SMMILE: An Expert-Driven Benchmark for Multimodal Medical In-Context Learning
Melanie Rieff, Maya Varma, Ossian Rabow, Subathra Adithan, Julie Kim, Ken Chang, Hannah Lee, Nidhi Rohatgi, Christian Bluethgen, Mohamed S. Muneer, Jean-Benoit Delbrouck, Michael Moor
2025-06-30
Summary
This paper talks about SMMILE, the first expert-driven benchmark that tests how well multimodal large language models (MLLMs) can learn from examples involving both images and text in medical tasks.
What's the problem?
Even though MLLMs have made progress in answering medical questions using images, they struggle to learn new tasks just from a few examples, and their performance can be very sensitive to how relevant and well-ordered these example cases are.
What's the solution?
SMMILE was created by medical experts who carefully selected problems and relevant example cases covering various medical specialties and imaging types.

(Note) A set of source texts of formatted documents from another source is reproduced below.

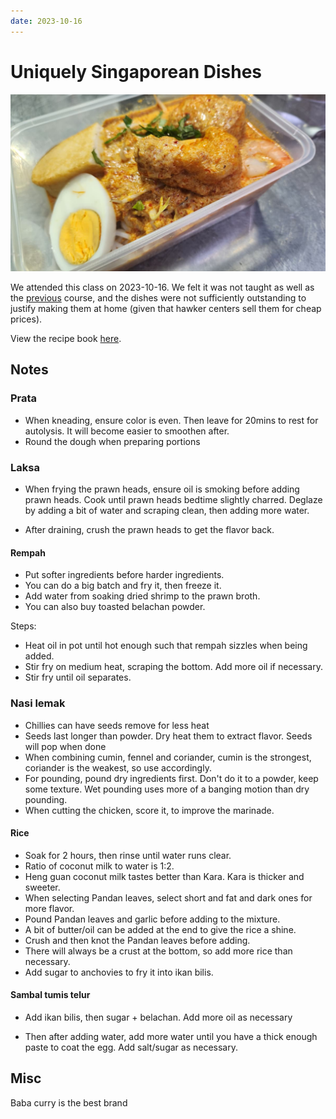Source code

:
 ```yaml
---
date: 2023-10-16
---
```


# Uniquely Singaporean Dishes

![](../../static/blog/2023-10-16/laksa.jpg)

We attended this class on 2023-10-16. We felt it was not taught as well as the [previous] course, and the dishes were not sufficiently outstanding to justify making them at home (given that hawker centers sell them for cheap prices).

View the recipe book [here].

<!-- more -->

## Notes

### Prata

-   When kneading, ensure color is even. Then leave for 20mins to rest for autolysis. It will become easier to smoothen after.
-   Round the dough when preparing portions

### Laksa

-   When frying the prawn heads, ensure oil is smoking before adding prawn heads. Cook until prawn heads bedtime slightly charred. Deglaze by adding a bit of water and scraping clean, then adding more water.

-   After draining, crush the prawn heads to get the flavor back.

#### Rempah

-   Put softer ingredients before harder ingredients.
-   You can do a big batch and fry it, then freeze it.
-   Add water from soaking dried shrimp to the prawn broth.
-   You can also buy toasted belachan powder.

Steps:

-   Heat oil in pot until hot enough such that rempah sizzles when being added.
-   Stir fry on medium heat, scraping the bottom. Add more oil if necessary.
-   Stir fry until oil separates.

### Nasi lemak

-   Chillies can have seeds remove for less heat
-   Seeds last longer than powder. Dry heat them to extract flavor. Seeds will pop when done
-   When combining cumin, fennel and coriander, cumin is the strongest, coriander is the weakest, so use accordingly.
-   For pounding, pound dry ingredients first. Don't do it to a powder, keep some texture. Wet pounding uses more of a banging motion than dry pounding.
-   When cutting the chicken, score it, to improve the marinade.

#### Rice

-   Soak for 2 hours, then rinse until water runs clear.
-   Ratio of coconut milk to water is 1:2.
-   Heng guan coconut milk tastes better than Kara. Kara is thicker and sweeter.
-   When selecting Pandan leaves, select short and fat and dark ones for more flavor.
-   Pound Pandan leaves and garlic before adding to the mixture.
-   A bit of butter/oil can be added at the end to give the rice a shine.
-   Crush and then knot the Pandan leaves before adding.
-   There will always be a crust at the bottom, so add more rice than necessary.
-   Add sugar to anchovies to fry it into ikan bilis.

#### Sambal tumis telur

-   Add ikan bilis, then sugar + belachan. Add more oil as necessary

-   Then after adding water, add more water until you have a thick enough paste to coat the egg. Add salt/sugar as necessary.

## Misc

Baba curry is the best brand

[previous]: 2023-05-14%20Cooking%20class.md
[here]: ../../static/blog/2023-10-16/2023-10-16%20Uniquely%20Singaporean%20Dishes.pdf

The benchmark tests models’ ability to use these examples to answer questions, revealing how current models often show only small improvements and are easily confused by irrelevant or poorly ordered examples.
Why it matters?
This matters because it highlights the limitations of current AI models for real medical use and provides a rigorous tool to help researchers improve how AI learns from multimodal medical data, which is essential for trustworthy and effective clinical applications.
Abstract
Current multimodal large language models show moderate to poor performance in multimodal in-context learning for medical tasks, with sensitivity to example relevance and ordering.